Range to repeat from the listing below: the line containing "explore pre-loaded data." down to the line containing "#### Lời mở đầu", both included. Copy it exactly, pictures excluded, and add nothing else.
[Start of Attachment]
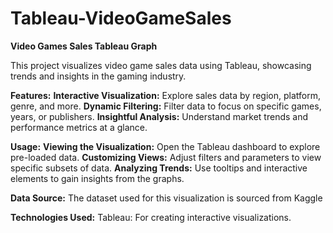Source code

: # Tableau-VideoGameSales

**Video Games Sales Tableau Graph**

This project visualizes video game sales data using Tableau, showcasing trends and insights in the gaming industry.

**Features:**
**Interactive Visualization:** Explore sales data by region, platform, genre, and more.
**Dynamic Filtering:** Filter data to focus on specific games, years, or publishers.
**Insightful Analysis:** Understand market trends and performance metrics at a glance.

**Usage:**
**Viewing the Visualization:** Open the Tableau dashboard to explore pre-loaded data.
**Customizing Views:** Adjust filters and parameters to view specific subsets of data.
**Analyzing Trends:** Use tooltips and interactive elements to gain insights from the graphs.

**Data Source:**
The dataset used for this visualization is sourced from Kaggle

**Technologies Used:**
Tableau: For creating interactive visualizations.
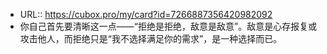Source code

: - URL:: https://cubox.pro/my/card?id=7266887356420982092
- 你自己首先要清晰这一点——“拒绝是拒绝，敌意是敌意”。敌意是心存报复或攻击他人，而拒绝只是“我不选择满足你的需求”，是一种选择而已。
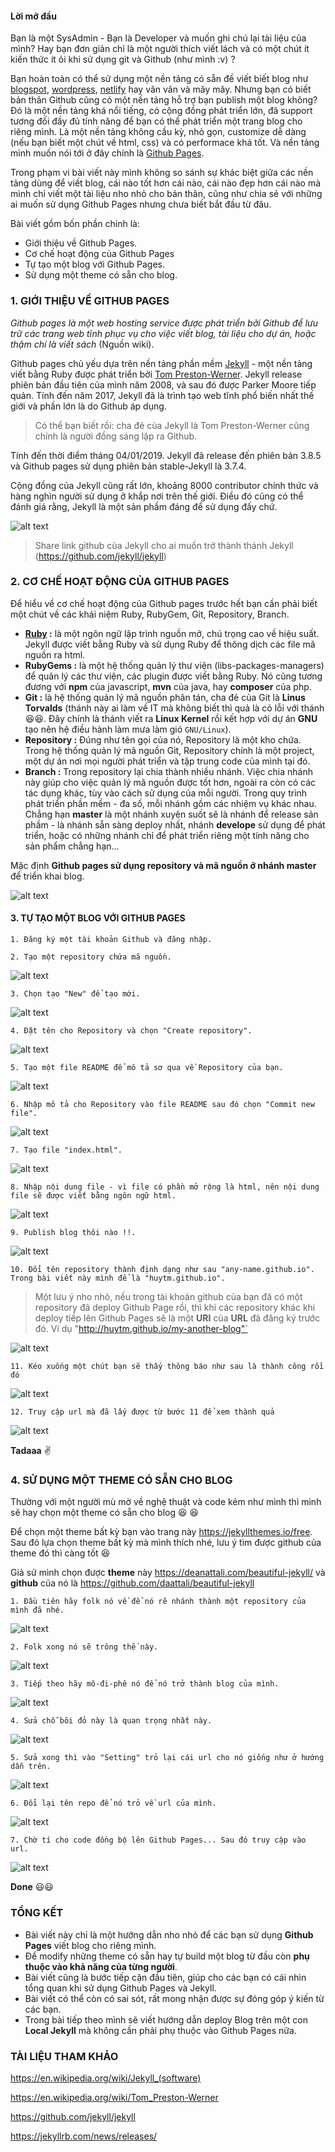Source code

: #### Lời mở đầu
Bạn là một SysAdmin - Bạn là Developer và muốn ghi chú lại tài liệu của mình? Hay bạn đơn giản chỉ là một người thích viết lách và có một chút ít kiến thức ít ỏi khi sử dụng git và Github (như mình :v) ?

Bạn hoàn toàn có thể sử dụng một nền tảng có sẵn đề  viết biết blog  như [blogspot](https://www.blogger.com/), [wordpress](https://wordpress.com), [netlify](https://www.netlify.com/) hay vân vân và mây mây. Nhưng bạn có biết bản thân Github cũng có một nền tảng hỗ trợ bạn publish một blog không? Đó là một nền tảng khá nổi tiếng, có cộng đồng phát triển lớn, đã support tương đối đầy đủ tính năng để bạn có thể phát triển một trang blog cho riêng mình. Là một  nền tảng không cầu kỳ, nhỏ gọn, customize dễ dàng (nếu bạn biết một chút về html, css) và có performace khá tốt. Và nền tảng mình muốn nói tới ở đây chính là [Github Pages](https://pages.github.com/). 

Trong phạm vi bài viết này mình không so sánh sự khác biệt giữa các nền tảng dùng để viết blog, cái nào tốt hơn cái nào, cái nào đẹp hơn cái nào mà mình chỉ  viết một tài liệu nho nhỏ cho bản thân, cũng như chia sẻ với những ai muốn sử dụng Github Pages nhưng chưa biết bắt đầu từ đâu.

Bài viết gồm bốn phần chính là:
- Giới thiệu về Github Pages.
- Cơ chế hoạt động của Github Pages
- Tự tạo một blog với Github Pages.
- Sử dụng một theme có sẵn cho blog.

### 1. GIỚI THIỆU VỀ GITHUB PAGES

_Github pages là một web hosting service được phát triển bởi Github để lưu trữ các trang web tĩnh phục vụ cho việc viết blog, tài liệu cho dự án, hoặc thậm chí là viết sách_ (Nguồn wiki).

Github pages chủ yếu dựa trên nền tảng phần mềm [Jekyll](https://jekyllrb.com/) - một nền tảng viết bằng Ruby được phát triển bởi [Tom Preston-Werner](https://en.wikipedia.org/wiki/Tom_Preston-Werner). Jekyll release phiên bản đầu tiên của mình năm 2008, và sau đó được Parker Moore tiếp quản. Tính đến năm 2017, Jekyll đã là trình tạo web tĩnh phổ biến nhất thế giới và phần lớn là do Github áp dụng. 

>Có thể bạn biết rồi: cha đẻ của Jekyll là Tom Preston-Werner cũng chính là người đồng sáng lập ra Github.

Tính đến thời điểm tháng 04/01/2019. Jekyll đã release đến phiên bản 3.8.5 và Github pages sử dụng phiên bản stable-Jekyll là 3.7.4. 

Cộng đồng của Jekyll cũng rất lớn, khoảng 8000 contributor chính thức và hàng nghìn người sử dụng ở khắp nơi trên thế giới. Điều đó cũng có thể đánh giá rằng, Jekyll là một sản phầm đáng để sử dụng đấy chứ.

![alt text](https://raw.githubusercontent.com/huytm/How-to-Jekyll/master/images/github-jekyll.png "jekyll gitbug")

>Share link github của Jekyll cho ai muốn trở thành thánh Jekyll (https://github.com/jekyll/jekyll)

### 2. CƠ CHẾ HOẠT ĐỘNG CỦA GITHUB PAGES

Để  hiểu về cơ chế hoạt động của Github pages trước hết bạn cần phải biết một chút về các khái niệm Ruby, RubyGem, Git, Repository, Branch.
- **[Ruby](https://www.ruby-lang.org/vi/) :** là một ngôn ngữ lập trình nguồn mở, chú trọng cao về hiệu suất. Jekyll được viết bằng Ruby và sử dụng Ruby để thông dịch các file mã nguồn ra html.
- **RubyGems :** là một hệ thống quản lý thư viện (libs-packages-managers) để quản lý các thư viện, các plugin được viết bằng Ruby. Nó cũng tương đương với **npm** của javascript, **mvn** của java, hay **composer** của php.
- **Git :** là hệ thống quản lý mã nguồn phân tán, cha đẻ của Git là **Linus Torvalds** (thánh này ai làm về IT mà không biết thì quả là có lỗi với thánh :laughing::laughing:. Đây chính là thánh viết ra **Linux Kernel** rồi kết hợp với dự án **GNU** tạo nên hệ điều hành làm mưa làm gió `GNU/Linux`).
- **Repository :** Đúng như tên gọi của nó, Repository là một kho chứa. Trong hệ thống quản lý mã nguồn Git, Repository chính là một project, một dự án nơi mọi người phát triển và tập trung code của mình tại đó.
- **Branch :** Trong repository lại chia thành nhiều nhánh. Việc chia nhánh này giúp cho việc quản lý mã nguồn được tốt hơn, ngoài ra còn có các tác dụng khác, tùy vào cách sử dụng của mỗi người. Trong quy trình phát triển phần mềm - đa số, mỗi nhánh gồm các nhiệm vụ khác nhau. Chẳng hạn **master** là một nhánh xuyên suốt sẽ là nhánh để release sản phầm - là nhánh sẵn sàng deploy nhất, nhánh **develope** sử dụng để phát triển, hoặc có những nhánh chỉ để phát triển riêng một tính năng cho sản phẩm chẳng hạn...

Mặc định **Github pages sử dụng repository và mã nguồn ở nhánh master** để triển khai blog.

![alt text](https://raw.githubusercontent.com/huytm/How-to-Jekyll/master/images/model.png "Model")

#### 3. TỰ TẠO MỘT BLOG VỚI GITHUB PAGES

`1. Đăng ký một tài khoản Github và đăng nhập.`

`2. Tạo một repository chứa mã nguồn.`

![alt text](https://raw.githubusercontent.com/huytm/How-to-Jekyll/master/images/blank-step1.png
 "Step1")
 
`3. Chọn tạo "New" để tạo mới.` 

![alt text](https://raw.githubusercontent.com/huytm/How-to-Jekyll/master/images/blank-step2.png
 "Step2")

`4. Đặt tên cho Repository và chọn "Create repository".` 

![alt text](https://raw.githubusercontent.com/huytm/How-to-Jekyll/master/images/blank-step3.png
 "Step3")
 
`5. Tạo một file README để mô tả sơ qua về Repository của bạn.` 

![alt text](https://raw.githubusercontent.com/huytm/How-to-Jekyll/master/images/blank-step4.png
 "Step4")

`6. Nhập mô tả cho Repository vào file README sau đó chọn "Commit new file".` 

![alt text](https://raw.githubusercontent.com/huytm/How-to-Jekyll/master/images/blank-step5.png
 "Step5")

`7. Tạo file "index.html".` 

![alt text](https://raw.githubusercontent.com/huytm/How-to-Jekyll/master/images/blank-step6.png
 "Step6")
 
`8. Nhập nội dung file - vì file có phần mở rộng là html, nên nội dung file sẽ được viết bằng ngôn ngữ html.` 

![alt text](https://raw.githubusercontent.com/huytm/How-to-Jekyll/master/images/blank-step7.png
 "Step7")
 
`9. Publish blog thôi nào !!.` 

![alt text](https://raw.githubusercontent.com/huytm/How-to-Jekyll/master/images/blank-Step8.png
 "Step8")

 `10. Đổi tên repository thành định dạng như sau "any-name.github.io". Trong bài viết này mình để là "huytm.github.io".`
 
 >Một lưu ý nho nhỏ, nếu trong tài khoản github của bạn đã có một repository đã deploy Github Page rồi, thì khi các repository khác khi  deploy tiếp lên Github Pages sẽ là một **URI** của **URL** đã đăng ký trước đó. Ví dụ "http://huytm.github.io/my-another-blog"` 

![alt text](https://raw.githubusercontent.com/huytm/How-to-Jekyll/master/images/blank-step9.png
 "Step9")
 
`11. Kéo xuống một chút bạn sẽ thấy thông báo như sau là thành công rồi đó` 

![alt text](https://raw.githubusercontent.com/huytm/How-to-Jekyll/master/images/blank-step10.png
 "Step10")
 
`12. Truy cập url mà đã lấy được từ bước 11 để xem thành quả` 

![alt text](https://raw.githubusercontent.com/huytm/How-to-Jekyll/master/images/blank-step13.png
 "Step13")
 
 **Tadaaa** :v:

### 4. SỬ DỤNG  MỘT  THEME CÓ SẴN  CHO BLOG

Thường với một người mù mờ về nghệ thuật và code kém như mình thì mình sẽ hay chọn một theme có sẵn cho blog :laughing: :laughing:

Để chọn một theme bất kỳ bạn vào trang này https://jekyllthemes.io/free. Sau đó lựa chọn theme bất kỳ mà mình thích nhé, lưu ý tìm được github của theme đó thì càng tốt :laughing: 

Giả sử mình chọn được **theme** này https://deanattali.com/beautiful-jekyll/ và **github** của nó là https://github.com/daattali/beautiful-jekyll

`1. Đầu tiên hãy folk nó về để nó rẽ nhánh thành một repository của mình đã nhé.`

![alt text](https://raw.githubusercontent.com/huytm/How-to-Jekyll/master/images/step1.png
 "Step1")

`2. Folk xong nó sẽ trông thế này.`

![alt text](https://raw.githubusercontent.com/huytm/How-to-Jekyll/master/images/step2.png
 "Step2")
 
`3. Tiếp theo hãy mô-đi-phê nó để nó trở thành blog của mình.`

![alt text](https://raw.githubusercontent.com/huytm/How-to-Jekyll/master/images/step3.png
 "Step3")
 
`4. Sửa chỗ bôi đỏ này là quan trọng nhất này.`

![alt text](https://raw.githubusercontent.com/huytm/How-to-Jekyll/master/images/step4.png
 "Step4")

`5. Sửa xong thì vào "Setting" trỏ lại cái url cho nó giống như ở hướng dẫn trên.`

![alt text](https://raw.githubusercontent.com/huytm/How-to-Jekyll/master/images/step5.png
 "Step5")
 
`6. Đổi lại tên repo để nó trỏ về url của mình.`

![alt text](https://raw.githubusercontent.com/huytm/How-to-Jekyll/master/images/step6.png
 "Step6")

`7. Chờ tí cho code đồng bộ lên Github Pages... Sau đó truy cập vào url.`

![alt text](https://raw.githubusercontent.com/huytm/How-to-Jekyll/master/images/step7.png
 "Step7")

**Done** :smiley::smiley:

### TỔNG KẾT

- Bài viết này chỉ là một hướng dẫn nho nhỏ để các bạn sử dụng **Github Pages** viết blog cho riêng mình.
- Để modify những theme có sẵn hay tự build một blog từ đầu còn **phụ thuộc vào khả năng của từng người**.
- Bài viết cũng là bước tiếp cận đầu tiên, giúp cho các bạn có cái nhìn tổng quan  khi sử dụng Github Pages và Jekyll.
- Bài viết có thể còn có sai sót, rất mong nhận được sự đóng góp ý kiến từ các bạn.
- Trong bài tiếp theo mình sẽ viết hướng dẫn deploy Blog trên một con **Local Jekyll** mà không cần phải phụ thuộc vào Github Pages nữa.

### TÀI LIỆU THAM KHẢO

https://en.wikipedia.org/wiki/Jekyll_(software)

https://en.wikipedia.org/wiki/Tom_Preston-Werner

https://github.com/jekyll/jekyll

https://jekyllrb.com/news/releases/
[End of Attachment]
[Start of Attachment]
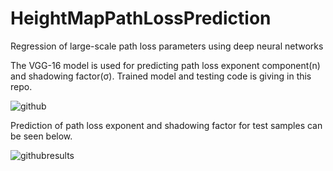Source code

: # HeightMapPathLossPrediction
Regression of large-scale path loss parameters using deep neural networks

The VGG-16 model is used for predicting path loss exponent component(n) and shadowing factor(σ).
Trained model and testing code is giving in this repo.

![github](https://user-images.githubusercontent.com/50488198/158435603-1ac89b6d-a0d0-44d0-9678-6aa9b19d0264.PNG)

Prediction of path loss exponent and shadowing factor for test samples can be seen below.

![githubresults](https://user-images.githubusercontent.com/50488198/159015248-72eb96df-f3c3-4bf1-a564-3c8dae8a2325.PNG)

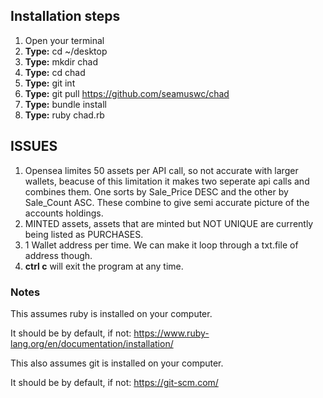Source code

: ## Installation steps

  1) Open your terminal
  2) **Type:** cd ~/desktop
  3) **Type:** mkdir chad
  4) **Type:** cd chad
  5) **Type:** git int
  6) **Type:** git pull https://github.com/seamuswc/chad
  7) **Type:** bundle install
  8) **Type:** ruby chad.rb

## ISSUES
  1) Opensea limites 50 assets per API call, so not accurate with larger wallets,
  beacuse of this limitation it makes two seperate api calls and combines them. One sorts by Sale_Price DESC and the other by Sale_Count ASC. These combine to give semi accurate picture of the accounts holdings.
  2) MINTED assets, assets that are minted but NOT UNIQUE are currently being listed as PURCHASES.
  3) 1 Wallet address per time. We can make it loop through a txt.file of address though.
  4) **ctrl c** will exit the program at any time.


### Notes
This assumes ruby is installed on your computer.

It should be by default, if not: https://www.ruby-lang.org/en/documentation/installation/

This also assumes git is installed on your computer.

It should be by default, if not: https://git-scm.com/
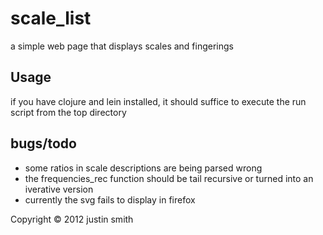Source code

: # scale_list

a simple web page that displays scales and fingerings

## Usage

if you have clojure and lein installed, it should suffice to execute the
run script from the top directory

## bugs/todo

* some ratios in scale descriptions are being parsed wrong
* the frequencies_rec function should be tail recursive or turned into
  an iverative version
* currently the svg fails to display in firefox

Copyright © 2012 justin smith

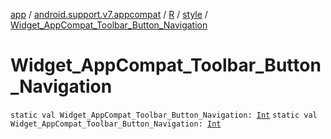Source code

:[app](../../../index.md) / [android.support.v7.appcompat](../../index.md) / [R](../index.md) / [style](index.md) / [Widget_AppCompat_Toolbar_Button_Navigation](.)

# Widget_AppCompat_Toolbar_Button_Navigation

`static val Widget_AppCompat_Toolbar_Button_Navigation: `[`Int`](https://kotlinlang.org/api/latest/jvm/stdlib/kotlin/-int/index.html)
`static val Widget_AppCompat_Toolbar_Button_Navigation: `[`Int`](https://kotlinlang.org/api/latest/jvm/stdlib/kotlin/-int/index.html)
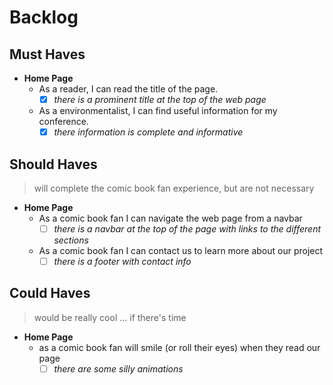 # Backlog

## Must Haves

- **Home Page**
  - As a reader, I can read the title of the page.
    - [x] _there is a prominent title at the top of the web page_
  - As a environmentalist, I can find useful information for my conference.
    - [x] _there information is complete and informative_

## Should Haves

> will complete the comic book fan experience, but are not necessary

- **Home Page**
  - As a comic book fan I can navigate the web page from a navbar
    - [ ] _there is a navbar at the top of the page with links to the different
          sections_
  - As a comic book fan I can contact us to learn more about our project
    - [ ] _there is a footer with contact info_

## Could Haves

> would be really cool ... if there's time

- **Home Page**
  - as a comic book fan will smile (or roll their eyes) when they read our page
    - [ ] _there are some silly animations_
[End of Attachment]
▶ _Result for this exercise_
**Viewing the Visualization:** Open the Tableau dashboard to explore pre-loaded data.
**Customizing Views:** Adjust filters and parameters to view specific subsets of data.
**Analyzing Trends:** Use tooltips and interactive elements to gain insights from the graphs.

**Data Source:**
The dataset used for this visualization is sourced from Kaggle

**Technologies Used:**
Tableau: For creating interactive visualizations.
Source code

: - URL:: https://cubox.pro/my/card?id=7266887356420982092
- 你自己首先要清晰这一点——“拒绝是拒绝，敌意是敌意”。敌意是心存报复或攻击他人，而拒绝只是“我不选择满足你的需求”，是一种选择而已。
Source code

: #### Lời mở đầu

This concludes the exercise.